▸ **Task instructions**: From the listing below, copy each line that holds "Router".

▸ **Source material**:
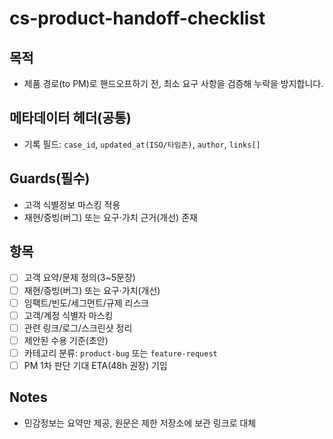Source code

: # cs-product-handoff-checklist

## 목적
- 제품 경로(to PM)로 핸드오프하기 전, 최소 요구 사항을 검증해 누락을 방지합니다.

## 메타데이터 헤더(공통)
- 기록 필드: `case_id`, `updated_at(ISO/타임존)`, `author`, `links[]`

## Guards(필수)
- 고객 식별정보 마스킹 적용
- 재현/증빙(버그) 또는 요구·가치 근거(개선) 존재

## 항목
- [ ] 고객 요약/문제 정의(3~5문장)
- [ ] 재현/증빙(버그) 또는 요구·가치(개선)
- [ ] 임팩트/빈도/세그먼트/규제 리스크
- [ ] 고객/계정 식별자 마스킹
- [ ] 관련 링크/로그/스크린샷 정리
- [ ] 제안된 수용 기준(초안)
- [ ] 카테고리 분류: `product-bug` 또는 `feature-request`
- [ ] PM 1차 판단 기대 ETA(48h 권장) 기입

## Notes
- 민감정보는 요약만 제공, 원문은 제한 저장소에 보관 링크로 대체
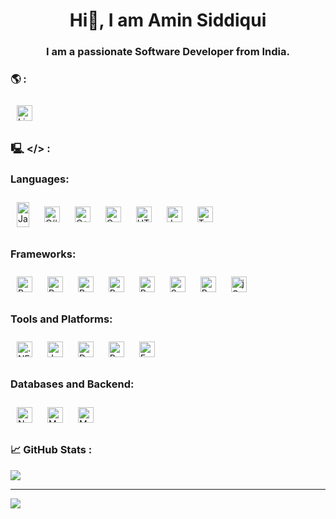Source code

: <!--## Howdy! 👋
## I'm Amin, a Software Developer. -->
<h1 align="center">Hi👋, I am Amin Siddiqui</h1>
<h3 align="center">I am a passionate Software Developer from India.</h3>
<!--## #30NitesOfCode: [Check out my progress!](https://www.codedex.io/@amin/30-nites-of-code)  
  [#30NitesOfCode](https://www.codedex.io/@amin/30-nites-of-code)
  ![@amin #30NitesOfCode](https://www.codedex.io/api/petStatus?user=amin)-->
<!--
**aameensiddiqui/aameensiddiqui** is a ✨ _special_ ✨ repository because its `README.md` (this file) appears on your GitHub profile.
https://gprm.itsvg.in/
![JavaFX](https://img.shields.io/badge/javafx-%23FF0000.svg?style=for-the-badge&logo=javafx&logoColor=white)
![Notion](https://img.shields.io/badge/Notion-%23000000.svg?style=for-the-badge&logo=notion&logoColor=white)
socials
[![Stack Overflow](https://img.shields.io/badge/-Stackoverflow-FE7A16?logo=stack-overflow&logoColor=white)](https://stackoverflow.com/users/27310691) [![Codepen](https://img.shields.io/badge/Codepen-000000?style=for-the-badge&logo=codepen&logoColor=white)](https://codepen.io/aminsiddiqui) 
Here are some ideas to get you started:
- 🔭 I’m currently working on ...
- 🌱 I’m currently learning ...
- 👯 I’m looking to collaborate on ...
- 🤔 I’m looking for help with ...
- 💬 Ask me about ...
- 📫 How to reach me: ...
- 😄 Pronouns: ...
- ⚡ Fun fact: ...
💻 🌐📊
[![LinkedIn](https://img.shields.io/badge/LinkedIn-%230077B5.svg?logo=linkedin&logoColor=white)](https://linkedin.com/in/siddiquiamin) 
-->

### 🌎 :
<a href="https://linkedin.com/in/siddiquiamin" target="_blank">
  <img src="https://img.shields.io/badge/LinkedIn-%230077B5.svg?logo=linkedin&logoColor=white" alt="LinkedIn badge" style="vertical-align:middle; margin:10px; height:25px; width:auto;" />
</a>

###  🖳 </> :
<span>
  <h3>Languages:</h3>
  <img align="center" src="https://upload.wikimedia.org/wikipedia/en/3/30/Java_programming_language_logo.svg" alt="Java logo" width="20" style="vertical-align:middle; margin:10px; height:40px"/>
  <img align="center" src="https://img.shields.io/badge/c%23-%23239120.svg?style=flat&logo=csharp&logoColor=white" alt="C# badge" style="vertical-align:middle; margin:10px; height:25px"/>
  <img align="center" src="https://img.shields.io/badge/c++-%2300599C.svg?style=flat&logo=c%2B%2B&logoColor=white" alt="C++ badge" style="vertical-align:middle; margin:10px; height:25px"/>
  <img align="center" src="https://img.shields.io/badge/c-%2300599C.svg?style=flat&logo=c&logoColor=white" alt="C badge" style="vertical-align:middle; margin:10px; height:25px"/>
  <img align="center" src="https://img.shields.io/badge/html5-%23E34F26.svg?style=flat&logo=html5&logoColor=white" alt="HTML5 badge" style="vertical-align:middle; margin:10px; height:25px"/>
  <img align="center" src="https://img.shields.io/badge/javascript-%23323330.svg?style=flat&logo=javascript&logoColor=%23F7DF1E" alt="JavaScript badge" style="vertical-align:middle; margin:10px; height:25px"/>
  <img align="center" src="https://img.shields.io/badge/typescript-%23007ACC.svg?style=flat&logo=typescript&logoColor=white" alt="TypeScript badge" style="vertical-align:middle; margin:10px; height:25px"/>
</span>
<br/>
<span>
  <h3>Frameworks:</h3>
  <img align="center" src="https://img.shields.io/badge/react-%2320232a.svg?style=flat&logo=react&logoColor=%2361DAFB" alt="React badge" style="vertical-align:middle; margin:10px; height:25px"/>
  <img align="center" src="https://img.shields.io/badge/React%20Hook%20Form-%23EC5990.svg?style=flat&logo=reacthookform&logoColor=white" alt="React Hook Form badge" style="vertical-align:middle; margin:10px; height:25px"/>
  <img align="center" src="https://img.shields.io/badge/redux-%23593d88.svg?style=flat&logo=redux&logoColor=white" alt="Redux badge" style="vertical-align:middle; margin:10px; height:25px"/>
  <img align="center" src="https://img.shields.io/badge/-React%20Query-FF4154?style=flat&logo=react%20query&logoColor=white" alt="React Query badge" style="vertical-align:middle; margin:10px; height:25px"/>
  <img align="center" src="https://img.shields.io/badge/React_Router-CA4245?style=flat&logo=react-router&logoColor=white" alt="React Router badge" style="vertical-align:middle; margin:10px; height:25px"/>
  <img align="center" src="https://img.shields.io/badge/spring%20boot-%236DB33F.svg?style=flat&logo=spring&logoColor=white" alt="Spring Boot badge" style="vertical-align:middle; margin:10px; height:25px""/>
  <img align="center" src="https://img.shields.io/badge/bootstrap-%238511FA.svg?style=flat&logo=bootstrap&logoColor=white" alt="Bootstrap badge" style="vertical-align:middle; margin:10px; height:25px"/>
  <img align="center" src="https://img.shields.io/badge/jquery-%230769AD.svg?style=flat&logo=jquery&logoColor=white" alt="jQuery badge" style="vertical-align:middle; margin:10px; height:25px"/>
</span>
<br/>
<span>
  <h3>Tools and Platforms:</h3>
  <img align="center" src="https://img.shields.io/badge/.NET-5C2D91?style=flat&logo=.net&logoColor=white" alt=".NET badge" style="vertical-align:middle; margin:10px; height:25px"/>
  <img align="center" src="https://img.shields.io/badge/jenkins-%232C5263.svg?style=flat&logo=jenkins&logoColor=white" alt="Jenkins badge" style="vertical-align:middle; margin:10px; height:25px"/>
  <img align="center" src="https://img.shields.io/badge/docker-%230db7ed.svg?style=flat&logo=docker&logoColor=white" alt="Docker badge" style="vertical-align:middle; margin:10px; height:25px"/>
  <img align="center" src="https://img.shields.io/badge/Postman-FF6C37?style=flat&logo=postman&logoColor=white" alt="Postman badge" style="vertical-align:middle; margin:10px; height:25px""/>
   <img align="center" src="https://img.shields.io/badge/express.js-%23404d59.svg?style=flat&logo=express&logoColor=white" alt="Express.js badge" style="vertical-align:middle; margin:10px; height:25px"/>
</span>
<br/>
<span>
  <h3>Databases and Backend:</h3>
  <img align="center" src="https://img.shields.io/badge/node.js-6DA55F?style=flat&logo=node.js&logoColor=white" alt="NodeJS badge" style="vertical-align:middle; margin:10px; height:25px"/>
<!--   <img align="center" src="https://img.shields.io/badge/JWT-black?style=flat&logo=JSON%20web%20tokens" alt="JWT badge" style="vertical-align:middle; margin:10px; height:25px"/> -->
  <img align="center" src="https://img.shields.io/badge/MongoDB-%234ea94b.svg?style=flat&logo=mongodb&logoColor=white" alt="MongoDB badge" style="vertical-align:middle; margin:10px; height:25px"/>
  <img align="center" src="https://img.shields.io/badge/mysql-4479A1.svg?style=flat&logo=mysql&logoColor=white" alt="MySQL badge" style="vertical-align:middle; margin:10px; height:25px"/>
</span>


<!--
![Java](https://img.shields.io/badge/java-%23ED8B00.svg?style=flat&logo=openjdk&logoColor=white) 
![C#](https://img.shields.io/badge/c%23-%23239120.svg?style=flat&logo=csharp&logoColor=white) 
![C++](https://img.shields.io/badge/c++-%2300599C.svg?style=flat&logo=c%2B%2B&logoColor=white) 
![C](https://img.shields.io/badge/c-%2300599C.svg?style=flat&logo=c&logoColor=white) 
![HTML5](https://img.shields.io/badge/html5-%23E34F26.svg?style=flat&logo=html5&logoColor=white) 
![JavaScript](https://img.shields.io/badge/javascript-%23323330.svg?style=flat&logo=javascript&logoColor=%23F7DF1E) 
![TypeScript](https://img.shields.io/badge/typescript-%23007ACC.svg?style=flat&logo=typescript&logoColor=white) 
![.Net](https://img.shields.io/badge/.NET-5C2D91?style=flat&logo=.net&logoColor=white) 
![Bootstrap](https://img.shields.io/badge/bootstrap-%238511FA.svg?style=flat&logo=bootstrap&logoColor=white)  
![jQuery](https://img.shields.io/badge/jquery-%230769AD.svg?style=flat&logo=jquery&logoColor=white) 
![JWT](https://img.shields.io/badge/JWT-black?style=flat&logo=JSON%20web%20tokens) 
![NodeJS](https://img.shields.io/badge/node.js-6DA55F?style=flat&logo=node.js&logoColor=white) 
![React](https://img.shields.io/badge/react-%2320232a.svg?style=flat&logo=react&logoColor=%2361DAFB) 
![React Hook Form](https://img.shields.io/badge/React%20Hook%20Form-%23EC5990.svg?style=flat&logo=reacthookform&logoColor=white) 
![Redux](https://img.shields.io/badge/redux-%23593d88.svg?style=flat&logo=redux&logoColor=white) 
![React Query](https://img.shields.io/badge/-React%20Query-FF4154?style=flat&logo=react%20query&logoColor=white) 
![React Router](https://img.shields.io/badge/React_Router-CA4245?style=flat&logo=react-router&logoColor=white) 
![Spring](https://img.shields.io/badge/spring-%236DB33F.svg?style=flat&logo=spring&logoColor=white) 
![Apache Tomcat](https://img.shields.io/badge/apache%20tomcat-%23F8DC75.svg?style=flat&logo=apache-tomcat&logoColor=black) 
![Jenkins](https://img.shields.io/badge/jenkins-%232C5263.svg?style=flat&logo=jenkins&logoColor=white) 
![MongoDB](https://img.shields.io/badge/MongoDB-%234ea94b.svg?style=flat&logo=mongodb&logoColor=white) 
![MySQL](https://img.shields.io/badge/mysql-4479A1.svg?style=flat&logo=mysql&logoColor=white) 
![GitHub](https://img.shields.io/badge/github-%23121011.svg?style=flat&logo=github&logoColor=white) 
![Docker](https://img.shields.io/badge/docker-%230db7ed.svg?style=flat&logo=docker&logoColor=white) 
![Postman](https://img.shields.io/badge/Postman-FF6C37?style=flat&logo=postman&logoColor=white)
-->

### 📈 GitHub Stats :
<!--![](https://github-readme-stats.vercel.app/api?username=aameensiddiqui&theme=transparent&hide_border=false&include_all_commits=true&count_private=true)<br/>
![](https://github-readme-streak-stats.herokuapp.com/?user=aameensiddiqui&theme=transparent&hide_border=false)<br/>-->
![](https://github-readme-stats.vercel.app/api/top-langs/?username=aameensiddiqui&theme=transparent&hide_border=false&include_all_commits=true&count_private=true&layout=compact)




<!--
[![TestUser at CodeAbbey banner](https://www.codeabbey.com/index/user_banner/aminsiddiqui.png)](https://www.codeabbey.com/index/user_profile/aminsiddiqui)
### ✍️ Random Dev Quote :
![](https://quotes-github-readme.vercel.app/api?type=vetical&theme=tokyonight)
### 🔝 Top Contributed Repo
![](https://github-contributor-stats.vercel.app/api?username=aameensiddiqui&limit=5&theme=transparent&combine_all_yearly_contributions=true) -->

---
[![](https://visitcount.itsvg.in/api?id=aameensiddiqui&icon=2&color=1)](https://visitcount.itsvg.in)

<!-- Proudly created with GPRM ( https://gprm.itsvg.in ) -->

▸ **Result of this task**:
  <img align="center" src="https://img.shields.io/badge/React_Router-CA4245?style=flat&logo=react-router&logoColor=white" alt="React Router badge" style="vertical-align:middle; margin:10px; height:25px"/>
![React Router](https://img.shields.io/badge/React_Router-CA4245?style=flat&logo=react-router&logoColor=white) 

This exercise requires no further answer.